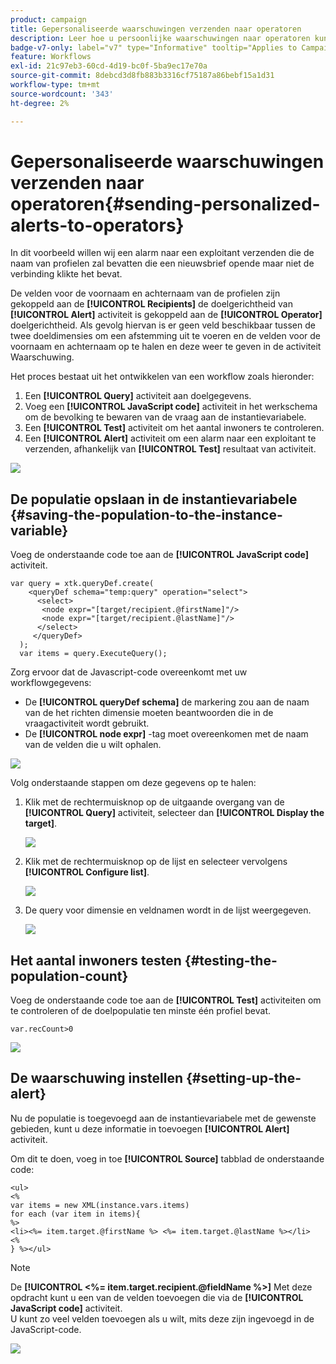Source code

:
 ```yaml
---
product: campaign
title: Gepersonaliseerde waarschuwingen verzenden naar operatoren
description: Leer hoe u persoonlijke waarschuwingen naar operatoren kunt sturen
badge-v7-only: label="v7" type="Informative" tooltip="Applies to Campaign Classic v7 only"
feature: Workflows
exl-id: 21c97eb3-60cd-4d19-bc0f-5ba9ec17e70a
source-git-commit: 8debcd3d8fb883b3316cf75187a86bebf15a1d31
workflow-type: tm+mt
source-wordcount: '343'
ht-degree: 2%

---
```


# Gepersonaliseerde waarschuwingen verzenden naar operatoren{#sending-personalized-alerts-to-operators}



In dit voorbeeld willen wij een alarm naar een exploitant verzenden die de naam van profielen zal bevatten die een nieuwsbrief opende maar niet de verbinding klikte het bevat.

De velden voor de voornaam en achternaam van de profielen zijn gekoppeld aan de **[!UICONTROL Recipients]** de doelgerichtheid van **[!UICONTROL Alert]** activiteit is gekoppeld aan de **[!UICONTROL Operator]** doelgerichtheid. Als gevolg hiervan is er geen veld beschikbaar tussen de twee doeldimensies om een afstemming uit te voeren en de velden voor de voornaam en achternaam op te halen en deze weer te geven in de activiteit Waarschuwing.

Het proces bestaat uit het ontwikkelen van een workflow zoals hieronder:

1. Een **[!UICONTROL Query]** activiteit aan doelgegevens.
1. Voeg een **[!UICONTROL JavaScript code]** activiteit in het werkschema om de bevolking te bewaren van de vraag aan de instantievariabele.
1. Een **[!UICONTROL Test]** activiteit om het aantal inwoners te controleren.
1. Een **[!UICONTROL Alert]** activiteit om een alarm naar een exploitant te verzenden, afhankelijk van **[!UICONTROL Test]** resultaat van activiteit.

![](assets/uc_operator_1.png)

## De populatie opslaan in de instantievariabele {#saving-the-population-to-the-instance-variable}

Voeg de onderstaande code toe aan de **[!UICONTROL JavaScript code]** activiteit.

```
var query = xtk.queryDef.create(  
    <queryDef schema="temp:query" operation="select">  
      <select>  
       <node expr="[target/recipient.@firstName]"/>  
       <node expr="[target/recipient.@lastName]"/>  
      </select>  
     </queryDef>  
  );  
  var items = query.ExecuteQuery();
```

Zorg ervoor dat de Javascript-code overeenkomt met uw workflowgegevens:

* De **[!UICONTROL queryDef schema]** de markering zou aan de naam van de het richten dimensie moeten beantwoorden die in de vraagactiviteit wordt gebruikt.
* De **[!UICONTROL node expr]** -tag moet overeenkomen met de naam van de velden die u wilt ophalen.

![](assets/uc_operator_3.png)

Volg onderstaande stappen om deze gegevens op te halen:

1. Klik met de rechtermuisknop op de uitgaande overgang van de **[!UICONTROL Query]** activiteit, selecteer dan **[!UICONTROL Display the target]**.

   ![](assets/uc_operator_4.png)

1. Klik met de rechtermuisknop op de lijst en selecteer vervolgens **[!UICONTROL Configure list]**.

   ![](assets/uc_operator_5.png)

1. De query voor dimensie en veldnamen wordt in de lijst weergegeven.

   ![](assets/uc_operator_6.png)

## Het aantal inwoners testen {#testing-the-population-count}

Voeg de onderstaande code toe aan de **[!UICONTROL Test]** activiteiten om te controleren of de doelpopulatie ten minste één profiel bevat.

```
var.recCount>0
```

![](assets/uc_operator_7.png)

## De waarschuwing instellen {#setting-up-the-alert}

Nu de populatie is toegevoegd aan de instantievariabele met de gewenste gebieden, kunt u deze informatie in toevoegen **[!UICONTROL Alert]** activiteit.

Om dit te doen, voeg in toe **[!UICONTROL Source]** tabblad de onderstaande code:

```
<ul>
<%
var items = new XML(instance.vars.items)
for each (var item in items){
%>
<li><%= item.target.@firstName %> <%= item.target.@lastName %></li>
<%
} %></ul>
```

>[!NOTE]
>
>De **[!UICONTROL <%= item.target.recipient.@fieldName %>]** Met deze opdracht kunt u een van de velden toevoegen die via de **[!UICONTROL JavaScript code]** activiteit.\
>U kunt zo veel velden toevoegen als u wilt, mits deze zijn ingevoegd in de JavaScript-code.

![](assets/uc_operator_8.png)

▸ TASK OBJECTIVE:
Leave every picture out and output the records exactly.

▸ EXERCISE SOLUTION:
Source code

:
 ```yaml
---
product: campaign
title: Gepersonaliseerde waarschuwingen verzenden naar operatoren
description: Leer hoe u persoonlijke waarschuwingen naar operatoren kunt sturen
badge-v7-only: label="v7" type="Informative" tooltip="Applies to Campaign Classic v7 only"
feature: Workflows
exl-id: 21c97eb3-60cd-4d19-bc0f-5ba9ec17e70a
source-git-commit: 8debcd3d8fb883b3316cf75187a86bebf15a1d31
workflow-type: tm+mt
source-wordcount: '343'
ht-degree: 2%

---
```


# Gepersonaliseerde waarschuwingen verzenden naar operatoren{#sending-personalized-alerts-to-operators}



In dit voorbeeld willen wij een alarm naar een exploitant verzenden die de naam van profielen zal bevatten die een nieuwsbrief opende maar niet de verbinding klikte het bevat.

De velden voor de voornaam en achternaam van de profielen zijn gekoppeld aan de **[!UICONTROL Recipients]** de doelgerichtheid van **[!UICONTROL Alert]** activiteit is gekoppeld aan de **[!UICONTROL Operator]** doelgerichtheid. Als gevolg hiervan is er geen veld beschikbaar tussen de twee doeldimensies om een afstemming uit te voeren en de velden voor de voornaam en achternaam op te halen en deze weer te geven in de activiteit Waarschuwing.

Het proces bestaat uit het ontwikkelen van een workflow zoals hieronder:

1. Een **[!UICONTROL Query]** activiteit aan doelgegevens.
1. Voeg een **[!UICONTROL JavaScript code]** activiteit in het werkschema om de bevolking te bewaren van de vraag aan de instantievariabele.
1. Een **[!UICONTROL Test]** activiteit om het aantal inwoners te controleren.
1. Een **[!UICONTROL Alert]** activiteit om een alarm naar een exploitant te verzenden, afhankelijk van **[!UICONTROL Test]** resultaat van activiteit.

![](assets/uc_operator_1.png)

## De populatie opslaan in de instantievariabele {#saving-the-population-to-the-instance-variable}

Voeg de onderstaande code toe aan de **[!UICONTROL JavaScript code]** activiteit.

```
var query = xtk.queryDef.create(  
    <queryDef schema="temp:query" operation="select">  
      <select>  
       <node expr="[target/recipient.@firstName]"/>  
       <node expr="[target/recipient.@lastName]"/>  
      </select>  
     </queryDef>  
  );  
  var items = query.ExecuteQuery();
```

Zorg ervoor dat de Javascript-code overeenkomt met uw workflowgegevens:

* De **[!UICONTROL queryDef schema]** de markering zou aan de naam van de het richten dimensie moeten beantwoorden die in de vraagactiviteit wordt gebruikt.
* De **[!UICONTROL node expr]** -tag moet overeenkomen met de naam van de velden die u wilt ophalen.

![](assets/uc_operator_3.png)

Volg onderstaande stappen om deze gegevens op te halen:

1. Klik met de rechtermuisknop op de uitgaande overgang van de **[!UICONTROL Query]** activiteit, selecteer dan **[!UICONTROL Display the target]**.

   ![](assets/uc_operator_4.png)

1. Klik met de rechtermuisknop op de lijst en selecteer vervolgens **[!UICONTROL Configure list]**.

   ![](assets/uc_operator_5.png)

1. De query voor dimensie en veldnamen wordt in de lijst weergegeven.

   ![](assets/uc_operator_6.png)

## Het aantal inwoners testen {#testing-the-population-count}

Voeg de onderstaande code toe aan de **[!UICONTROL Test]** activiteiten om te controleren of de doelpopulatie ten minste één profiel bevat.

```
var.recCount>0
```

![](assets/uc_operator_7.png)

## De waarschuwing instellen {#setting-up-the-alert}

Nu de populatie is toegevoegd aan de instantievariabele met de gewenste gebieden, kunt u deze informatie in toevoegen **[!UICONTROL Alert]** activiteit.

Om dit te doen, voeg in toe **[!UICONTROL Source]** tabblad de onderstaande code:

```
<ul>
<%
var items = new XML(instance.vars.items)
for each (var item in items){
%>
<li><%= item.target.@firstName %> <%= item.target.@lastName %></li>
<%
} %></ul>
```

>[!NOTE]
>
>De **[!UICONTROL <%= item.target.recipient.@fieldName %>]** Met deze opdracht kunt u een van de velden toevoegen die via de **[!UICONTROL JavaScript code]** activiteit.\
>U kunt zo veel velden toevoegen als u wilt, mits deze zijn ingevoegd in de JavaScript-code.

![](assets/uc_operator_8.png)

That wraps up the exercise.